Task directions » The word "file" marks the lines to find; copy every such line from the data below.

----------

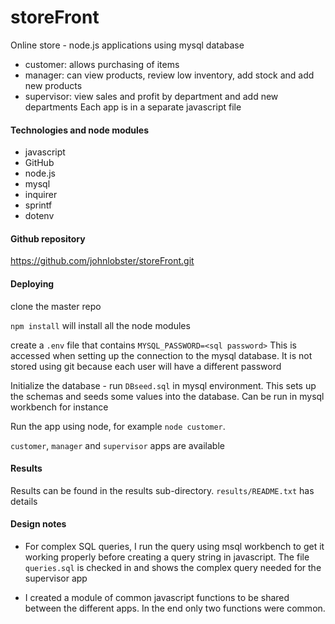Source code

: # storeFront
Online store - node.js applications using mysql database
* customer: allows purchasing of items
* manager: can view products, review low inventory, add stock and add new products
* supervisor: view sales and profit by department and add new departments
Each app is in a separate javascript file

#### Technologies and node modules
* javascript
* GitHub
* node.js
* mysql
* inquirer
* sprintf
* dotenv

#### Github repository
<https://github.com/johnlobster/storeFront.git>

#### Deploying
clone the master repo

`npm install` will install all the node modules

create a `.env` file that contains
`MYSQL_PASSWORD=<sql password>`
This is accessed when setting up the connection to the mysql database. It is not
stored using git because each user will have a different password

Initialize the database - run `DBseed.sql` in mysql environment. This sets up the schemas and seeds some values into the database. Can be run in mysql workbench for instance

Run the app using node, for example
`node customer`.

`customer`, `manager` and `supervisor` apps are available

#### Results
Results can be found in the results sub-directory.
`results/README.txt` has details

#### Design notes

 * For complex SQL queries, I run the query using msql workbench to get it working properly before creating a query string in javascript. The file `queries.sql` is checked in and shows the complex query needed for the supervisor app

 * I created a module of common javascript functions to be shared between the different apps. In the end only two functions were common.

----------

Solved exercise »
Each app is in a separate javascript file
create a `.env` file that contains
 * For complex SQL queries, I run the query using msql workbench to get it working properly before creating a query string in javascript. The file `queries.sql` is checked in and shows the complex query needed for the supervisor app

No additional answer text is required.